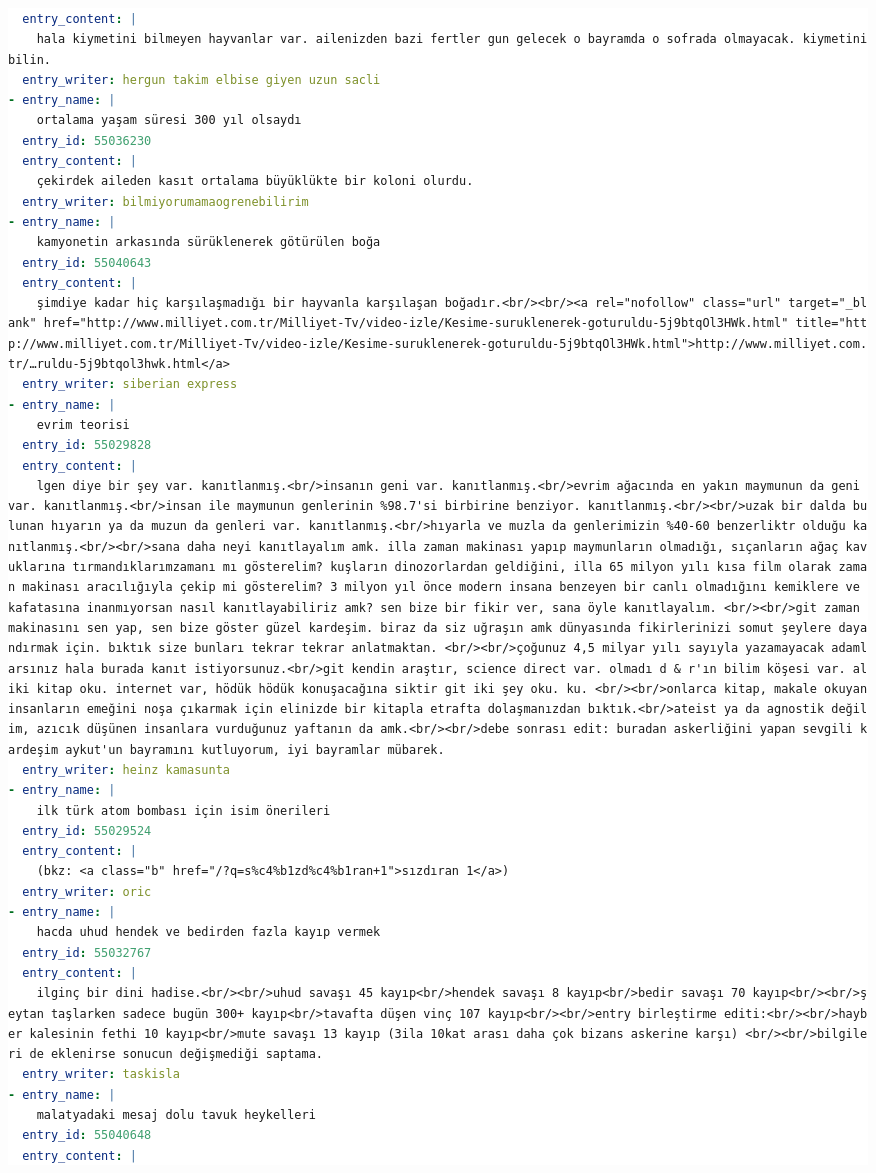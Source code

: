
 ```yaml
  entry_content: |
    hala kiymetini bilmeyen hayvanlar var. ailenizden bazi fertler gun gelecek o bayramda o sofrada olmayacak. kiymetini bilin.
  entry_writer: hergun takim elbise giyen uzun sacli
- entry_name: |
    ortalama yaşam süresi 300 yıl olsaydı
  entry_id: 55036230
  entry_content: |
    çekirdek aileden kasıt ortalama büyüklükte bir koloni olurdu.
  entry_writer: bilmiyorumamaogrenebilirim
- entry_name: |
    kamyonetin arkasında sürüklenerek götürülen boğa
  entry_id: 55040643
  entry_content: |
    şimdiye kadar hiç karşılaşmadığı bir hayvanla karşılaşan boğadır.<br/><br/><a rel="nofollow" class="url" target="_blank" href="http://www.milliyet.com.tr/Milliyet-Tv/video-izle/Kesime-suruklenerek-goturuldu-5j9btqOl3HWk.html" title="http://www.milliyet.com.tr/Milliyet-Tv/video-izle/Kesime-suruklenerek-goturuldu-5j9btqOl3HWk.html">http://www.milliyet.com.tr/…ruldu-5j9btqol3hwk.html</a>
  entry_writer: siberian express
- entry_name: |
    evrim teorisi
  entry_id: 55029828
  entry_content: |
    lgen diye bir şey var. kanıtlanmış.<br/>insanın geni var. kanıtlanmış.<br/>evrim ağacında en yakın maymunun da geni var. kanıtlanmış.<br/>insan ile maymunun genlerinin %98.7'si birbirine benziyor. kanıtlanmış.<br/><br/>uzak bir dalda bulunan hıyarın ya da muzun da genleri var. kanıtlanmış.<br/>hıyarla ve muzla da genlerimizin %40-60 benzerliktr olduğu kanıtlanmış.<br/><br/>sana daha neyi kanıtlayalım amk. illa zaman makinası yapıp maymunların olmadığı, sıçanların ağaç kavuklarına tırmandıklarımzamanı mı gösterelim? kuşların dinozorlardan geldiğini, illa 65 milyon yılı kısa film olarak zaman makinası aracılığıyla çekip mi gösterelim? 3 milyon yıl önce modern insana benzeyen bir canlı olmadığını kemiklere ve kafatasına inanmıyorsan nasıl kanıtlayabiliriz amk? sen bize bir fikir ver, sana öyle kanıtlayalım. <br/><br/>git zaman makinasını sen yap, sen bize göster güzel kardeşim. biraz da siz uğraşın amk dünyasında fikirlerinizi somut şeylere dayandırmak için. bıktık size bunları tekrar tekrar anlatmaktan. <br/><br/>çoğunuz 4,5 milyar yılı sayıyla yazamayacak adamlarsınız hala burada kanıt istiyorsunuz.<br/>git kendin araştır, science direct var. olmadı d & r'ın bilim köşesi var. al iki kitap oku. internet var, hödük hödük konuşacağına siktir git iki şey oku. ku. <br/><br/>onlarca kitap, makale okuyan insanların emeğini noşa çıkarmak için elinizde bir kitapla etrafta dolaşmanızdan bıktık.<br/>ateist ya da agnostik değilim, azıcık düşünen insanlara vurduğunuz yaftanın da amk.<br/><br/>debe sonrası edit: buradan askerliğini yapan sevgili kardeşim aykut'un bayramını kutluyorum, iyi bayramlar mübarek.
  entry_writer: heinz kamasunta
- entry_name: |
    ilk türk atom bombası için isim önerileri
  entry_id: 55029524
  entry_content: |
    (bkz: <a class="b" href="/?q=s%c4%b1zd%c4%b1ran+1">sızdıran 1</a>)
  entry_writer: oric
- entry_name: |
    hacda uhud hendek ve bedirden fazla kayıp vermek
  entry_id: 55032767
  entry_content: |
    ilginç bir dini hadise.<br/><br/>uhud savaşı 45 kayıp<br/>hendek savaşı 8 kayıp<br/>bedir savaşı 70 kayıp<br/><br/>şeytan taşlarken sadece bugün 300+ kayıp<br/>tavafta düşen vinç 107 kayıp<br/><br/>entry birleştirme editi:<br/><br/>hayber kalesinin fethi 10 kayıp<br/>mute savaşı 13 kayıp (3ila 10kat arası daha çok bizans askerine karşı) <br/><br/>bilgileri de eklenirse sonucun değişmediği saptama.
  entry_writer: taskisla
- entry_name: |
    malatyadaki mesaj dolu tavuk heykelleri
  entry_id: 55040648
  entry_content: |
```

========================

» **Task**
Your reply is to be the number of lines above in which the word "ortalama" appears, and nothing else.

» **Task result**
2